¡Qué estrés!

Lucía es buena. Es muy buena. Es tranquila, paciente y muy risueña. Sin embargo, de vez en cuando, y como todos los niños, tiene sus pequeñas pataletas… De vez en cuando no se porta bien, porque no obedece cuando la llamas o porque no quiere hacer algo que le pides, como vestirse para marchar por ejemplo. Y si se enfada es difícil hacerla razonar. Lo que más me enfada es que a veces tiene el reflejo de pegar. No hace daño obviamente, pero sí que es frustrante, porque le dices que no, pero en ese momento está tan enfadada que no te escucha y sigue pegando.

Yo me pongo muy nerviosa cuando pasan estas cosas y no lo llevo nada bien. Tengo la mala costumbre de elevar la voz. Sé que no debería, que no sirve de nada gritar ya que empeora la situación pero a veces no soy capaz de mantener toda la calma que debiera. Para eso David es mucho más pausado, es capaz de reñirle en voz baja… y creo que funciona mejor.

Intento aplicar el “slow life”. Me parece un estilo de vida y de educación muy bueno. Se trata de evitar correr todo el día, adaptarse al ritmo de los niños, que al fin y al cabo no pueden ser conscientes de los horarios tan cargados que tenemos los adultos. Es cuestión de levantarse un poco antes por la mañana para no andar con prisas. A veces, los fines de semana, da la sensación que tenemos que correr también cuando en realidad podríamos olvidarnos de la hora casi siempre. Si la niña tarda más en vestirse porque lo quiere hacer todo solita, pues no pasa nada, no tenemos prisa en salir de casa. Si en la calle camina despacito porque lo está mirando todo y lo quiere tocar todo, pues no pasa nada, porque nadie nos está esperando. Y aunque nos estuvieran esperando, no sería para tanto tardar 5 minutos más.

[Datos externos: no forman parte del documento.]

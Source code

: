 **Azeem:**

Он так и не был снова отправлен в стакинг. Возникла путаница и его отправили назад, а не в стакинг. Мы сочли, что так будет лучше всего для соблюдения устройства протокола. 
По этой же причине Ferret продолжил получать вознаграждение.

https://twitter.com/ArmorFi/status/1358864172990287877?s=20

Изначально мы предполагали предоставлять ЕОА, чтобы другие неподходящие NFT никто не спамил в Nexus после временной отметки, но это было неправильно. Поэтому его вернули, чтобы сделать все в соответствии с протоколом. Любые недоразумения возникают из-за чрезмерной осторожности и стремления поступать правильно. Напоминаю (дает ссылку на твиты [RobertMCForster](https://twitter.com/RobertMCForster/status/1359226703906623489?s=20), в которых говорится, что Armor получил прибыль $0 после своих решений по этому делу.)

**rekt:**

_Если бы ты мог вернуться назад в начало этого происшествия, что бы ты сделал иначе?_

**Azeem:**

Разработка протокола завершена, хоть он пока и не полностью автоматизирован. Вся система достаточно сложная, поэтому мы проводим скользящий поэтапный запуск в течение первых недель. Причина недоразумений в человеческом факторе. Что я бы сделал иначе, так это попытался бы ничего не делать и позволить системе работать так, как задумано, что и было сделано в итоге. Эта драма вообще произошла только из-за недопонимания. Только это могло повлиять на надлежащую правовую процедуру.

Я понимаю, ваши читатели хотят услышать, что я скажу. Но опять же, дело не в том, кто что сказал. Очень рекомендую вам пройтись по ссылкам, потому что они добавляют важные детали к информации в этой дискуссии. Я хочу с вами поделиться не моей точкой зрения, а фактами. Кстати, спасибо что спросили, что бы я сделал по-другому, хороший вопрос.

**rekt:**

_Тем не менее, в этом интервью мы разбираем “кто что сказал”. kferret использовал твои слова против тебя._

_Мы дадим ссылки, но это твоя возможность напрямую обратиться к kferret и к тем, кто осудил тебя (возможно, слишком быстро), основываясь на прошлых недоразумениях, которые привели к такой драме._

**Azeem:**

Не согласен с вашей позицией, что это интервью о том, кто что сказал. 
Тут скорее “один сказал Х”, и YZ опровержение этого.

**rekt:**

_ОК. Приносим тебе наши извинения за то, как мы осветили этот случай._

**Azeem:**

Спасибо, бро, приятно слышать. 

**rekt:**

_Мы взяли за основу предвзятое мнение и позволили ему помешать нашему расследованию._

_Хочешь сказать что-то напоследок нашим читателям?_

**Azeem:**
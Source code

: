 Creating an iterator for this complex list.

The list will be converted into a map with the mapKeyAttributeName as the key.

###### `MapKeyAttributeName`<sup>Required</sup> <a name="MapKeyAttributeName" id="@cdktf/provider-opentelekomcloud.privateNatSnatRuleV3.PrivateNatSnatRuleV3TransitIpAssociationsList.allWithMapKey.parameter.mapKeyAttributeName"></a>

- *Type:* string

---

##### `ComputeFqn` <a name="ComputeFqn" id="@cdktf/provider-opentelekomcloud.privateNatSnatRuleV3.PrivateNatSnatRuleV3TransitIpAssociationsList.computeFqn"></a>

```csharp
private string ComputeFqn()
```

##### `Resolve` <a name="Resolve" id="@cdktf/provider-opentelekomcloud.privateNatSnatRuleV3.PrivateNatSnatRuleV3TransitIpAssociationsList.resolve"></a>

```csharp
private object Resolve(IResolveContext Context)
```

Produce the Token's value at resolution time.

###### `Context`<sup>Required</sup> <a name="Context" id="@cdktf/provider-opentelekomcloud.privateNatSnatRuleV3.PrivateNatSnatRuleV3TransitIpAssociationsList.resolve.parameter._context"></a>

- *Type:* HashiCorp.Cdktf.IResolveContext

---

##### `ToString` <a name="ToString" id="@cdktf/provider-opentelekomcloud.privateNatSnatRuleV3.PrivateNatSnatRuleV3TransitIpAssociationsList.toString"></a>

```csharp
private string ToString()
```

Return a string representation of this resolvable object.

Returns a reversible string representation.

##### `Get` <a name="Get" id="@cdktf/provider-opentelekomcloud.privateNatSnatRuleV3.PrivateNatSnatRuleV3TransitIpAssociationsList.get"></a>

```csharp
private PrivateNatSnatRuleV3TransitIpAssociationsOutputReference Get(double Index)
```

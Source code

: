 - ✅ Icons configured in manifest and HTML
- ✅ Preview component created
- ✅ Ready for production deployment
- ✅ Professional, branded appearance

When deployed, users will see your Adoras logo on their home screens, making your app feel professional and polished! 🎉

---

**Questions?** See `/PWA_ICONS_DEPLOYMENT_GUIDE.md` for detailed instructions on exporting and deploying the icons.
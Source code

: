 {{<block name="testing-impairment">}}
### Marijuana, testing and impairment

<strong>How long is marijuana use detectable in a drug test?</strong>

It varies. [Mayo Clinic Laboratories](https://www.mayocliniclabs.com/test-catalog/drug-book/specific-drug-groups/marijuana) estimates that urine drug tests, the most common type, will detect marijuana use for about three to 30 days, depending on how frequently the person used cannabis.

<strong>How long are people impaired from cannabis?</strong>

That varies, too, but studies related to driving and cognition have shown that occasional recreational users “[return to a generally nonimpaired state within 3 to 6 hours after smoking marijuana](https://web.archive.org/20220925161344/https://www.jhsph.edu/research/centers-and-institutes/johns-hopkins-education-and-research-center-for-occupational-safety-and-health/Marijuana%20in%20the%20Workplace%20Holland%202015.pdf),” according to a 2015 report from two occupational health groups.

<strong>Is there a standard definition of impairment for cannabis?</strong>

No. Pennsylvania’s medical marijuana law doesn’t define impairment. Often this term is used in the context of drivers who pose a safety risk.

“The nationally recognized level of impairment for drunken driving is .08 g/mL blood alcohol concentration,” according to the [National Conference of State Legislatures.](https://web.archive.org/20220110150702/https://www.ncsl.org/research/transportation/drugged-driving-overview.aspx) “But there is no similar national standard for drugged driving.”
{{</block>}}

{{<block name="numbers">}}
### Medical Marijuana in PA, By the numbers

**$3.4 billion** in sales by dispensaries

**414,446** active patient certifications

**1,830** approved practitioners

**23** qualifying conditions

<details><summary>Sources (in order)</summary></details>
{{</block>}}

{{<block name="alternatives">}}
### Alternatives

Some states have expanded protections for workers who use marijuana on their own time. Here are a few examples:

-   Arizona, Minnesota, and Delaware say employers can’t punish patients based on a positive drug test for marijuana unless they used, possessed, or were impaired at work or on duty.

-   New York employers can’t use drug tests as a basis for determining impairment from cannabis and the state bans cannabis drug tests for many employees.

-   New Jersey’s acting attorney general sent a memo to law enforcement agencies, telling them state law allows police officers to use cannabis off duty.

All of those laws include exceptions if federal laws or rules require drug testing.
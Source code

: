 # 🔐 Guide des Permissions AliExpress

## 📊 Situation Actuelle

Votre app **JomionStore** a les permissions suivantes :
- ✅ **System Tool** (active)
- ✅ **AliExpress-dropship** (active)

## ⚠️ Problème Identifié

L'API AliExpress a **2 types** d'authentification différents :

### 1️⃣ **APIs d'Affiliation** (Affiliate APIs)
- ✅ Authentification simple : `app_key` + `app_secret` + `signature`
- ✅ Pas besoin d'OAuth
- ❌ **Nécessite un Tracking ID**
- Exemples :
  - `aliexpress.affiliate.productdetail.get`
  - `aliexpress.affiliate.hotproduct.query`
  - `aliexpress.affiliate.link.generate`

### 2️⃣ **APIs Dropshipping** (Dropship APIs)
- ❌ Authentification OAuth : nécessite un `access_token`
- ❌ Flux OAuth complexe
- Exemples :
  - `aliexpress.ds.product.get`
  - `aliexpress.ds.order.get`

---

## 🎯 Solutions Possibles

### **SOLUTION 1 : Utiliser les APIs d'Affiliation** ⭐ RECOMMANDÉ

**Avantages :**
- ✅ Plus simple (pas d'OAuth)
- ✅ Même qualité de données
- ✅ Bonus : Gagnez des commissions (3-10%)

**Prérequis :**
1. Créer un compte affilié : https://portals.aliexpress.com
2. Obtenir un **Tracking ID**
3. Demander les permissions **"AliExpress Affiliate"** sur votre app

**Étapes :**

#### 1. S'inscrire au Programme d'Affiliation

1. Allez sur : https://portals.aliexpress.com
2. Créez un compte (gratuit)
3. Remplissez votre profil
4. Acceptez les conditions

Está claro que el trabajo es inamovible y ahí sí que hay que respetar horarios. Pero creo que en lo demás estamos demasiado pendientes del reloj. Somos demasiado estrictos.

Como conozco mis defectos -la impaciencia es uno de ellos-, puedo ponerle solución, tengo que ponerle solución. Simplemente me tengo que esforzar más. Yo me agobio con facilidad, la limpieza de la casa, el planchado, hacer la comida, lo que viven todas las familias, a mí me agobia mucho porque lo quiero todo perfecto y cuando veo el fregadero con loza sucia o cuando veo la pila de ropa que me queda por planchar me pongo nerviosa. La gente dice que hay que desentenderse un poco y relajarse, que si la casa no está reluciente que no pasa nada. Y es verdad, pero tengo que trabajar en este tema porque me estreso por estas cosas y no disfruto lo que debería con mi niña.

De verdad que Lucía es un cielo, nada que ver con otros niños que veo por ahí o que me comentan que son unos terremotos… Tengo que estar agradecida porque tiene un carácter muy bueno.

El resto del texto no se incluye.